What to do when grading seems unfair
By Karen Deger McChesney, Contributing Writer
What do you do when in one high school different teachers grade students differently? For example, a smart student with a strict teacher ends up getting a B while an average student with a lenient teacher ends up getting an A. What do you do in such a case? The assistant principal is not even willing to give an appointment to talk about this problem.
Grades and reporting student learning have long been contentious issues among educators, mainly because grading scales vary widely among school districts - and often within schools. Add subjectivity, and it becomes difficult to know what a GPA really means! Although teachers try to develop grading policies that are honest and fair, their practices vary widely, even among those who teach at the same grade level within the same school. According to the Encyclopedia of Education by the Gale Group, "Grading is ultimately an exercise in professional judgement by teachers."
My first suggestion is to make sure your student completely understands the course syllabus for each class. Most high school teachers distribute a course syllabus (on the first day of class) which outlines their specific grading scale as well as the school's grading policy. Secondly, I recommend finding out more about the school's grading system. Many schools have moved to standards-based grading; some school districts are experimenting with grading systems that try to take the subjectivity out of grading by requiring every teacher to use the same criteria based on the same curriculum.
Keep in mind, in most schools grades are calculated by a computerized system, not by the teacher. A computer cannot be strict or lenient. Of course, a certain amount of subjectivity goes into grading a paper. From elementary school on, grading rubrics are the most common form of evaluation that teachers use to communicate expectations and align assignments with state curriculum standards. Ask your teen if his teachers hand out rubrics for writing assignments and projects.
I am not sure if you are defining "strict teacher" according to how he grades or manages his classroom; and, I am not sure if a group of parents have identified an overall problem in your school with the grading scale. Regardless, if your teen truly believes that a teacher is being strict or lenient and adding or subtracting from his grade (once in the computerized system), then he should talk to and question his teacher.
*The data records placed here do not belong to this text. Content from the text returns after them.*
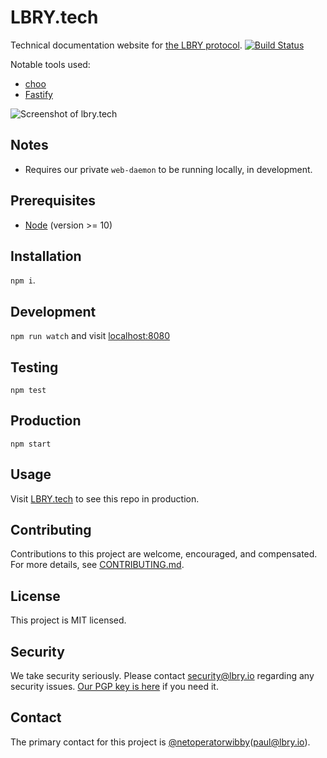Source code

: # LBRY.tech
Technical documentation website for [the LBRY protocol](https://lbry.io).
[![Build Status](https://travis-ci.org/lbryio/lbry.tech.svg?branch=master)](https://travis-ci.org/lbryio/lbry.tech)

Notable tools used:
* [choo](https://choo.io)
* [Fastify](https://www.fastify.io)

![Screenshot of lbry.tech](https://spee.ch/fe0f379ffd13f90fb023dec19316f08b94f9d6bc/lbrytech-site-preview.png)



## Notes
- Requires our private `web-daemon` to be running locally, in development.

## Prerequisites
- [Node](https://nodejs.org) (version >= 10)

## Installation
`npm i`.

## Development
`npm run watch` and visit [localhost:8080](http://localhost:8080)

## Testing
`npm test`

## Production
`npm start`

## Usage
Visit [LBRY.tech](https://lbry.tech) to see this repo in production.

## Contributing
Contributions to this project are welcome, encouraged, and compensated. For more details, see [CONTRIBUTING.md](CONTRIBUTING.md).

## License
This project is MIT licensed.

## Security
We take security seriously. Please contact [security@lbry.io](mailto:security@lbry.io) regarding any security issues. [Our PGP key is here](https://keybase.io/lbry/key.asc) if you need it.

## Contact
The primary contact for this project is [@netoperatorwibby](https://github.com/netoperatorwibby)(paul@lbry.io).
Bottom line, if your teen feels that a grade was unfair, incorrect, etc., it is critical that he meet with his teacher immediately. I encourage my students to question their grades, because it shows they are invested, engaged and taking complete responsibility for their performance. Your teen will undoubtedly benefit from sitting with his teacher one-on-one and walking through his grade report (on the computer screen), asking questions, getting feedback from the teacher on his highs and lows, any missing assignments, etc. For every class, students should know if the teacher:
- Grades on a curve
- Gives points for in-class participation, group work, attendance, etc.
- Makes adjustments for ranges in each class (In many schools, teachers are allowed to adjust grade ranges for their class. Many schools, for instance, add .5 to the value of an Advanced Placement (AP) class if a student takes the AP test, thus, an A would be a 4.5, a B would be a 3.5, etc.)
- Gives opportunities for extra credit
- Uses rubrics
- Allows students to "toss" a low test, quiz or assignment
- Gives points for late work
Often parents discover that a teen's complaint about a specific teacher's grading may actually be indicative of other problems. For instance, I recently counseled a student who was complaining that he had the hardest chemistry teacher in the high school and "My friends all have the easy one." As I dug deeper and asked more questions, the student revealed he was struggling with reading the worksheets in chemistry class and needed extra help.
If you, as parents, continue to feel there is inequity in grading scales from teacher to teacher, I would highly recommend that you try one of the following:
- Email or call the teacher in question and request a meeting of you, your teen and the teacher.
- Email the principal and request a meeting.
- Request that the principal make a presentation at a PTA or PTO meeting about the school's grading system.
Advice from our experts is not a substitute for professional diagnosis or treatment from a health-care provider or learning expert familiar with your unique situation. We recommend consulting a qualified professional if you have concerns about your child's condition.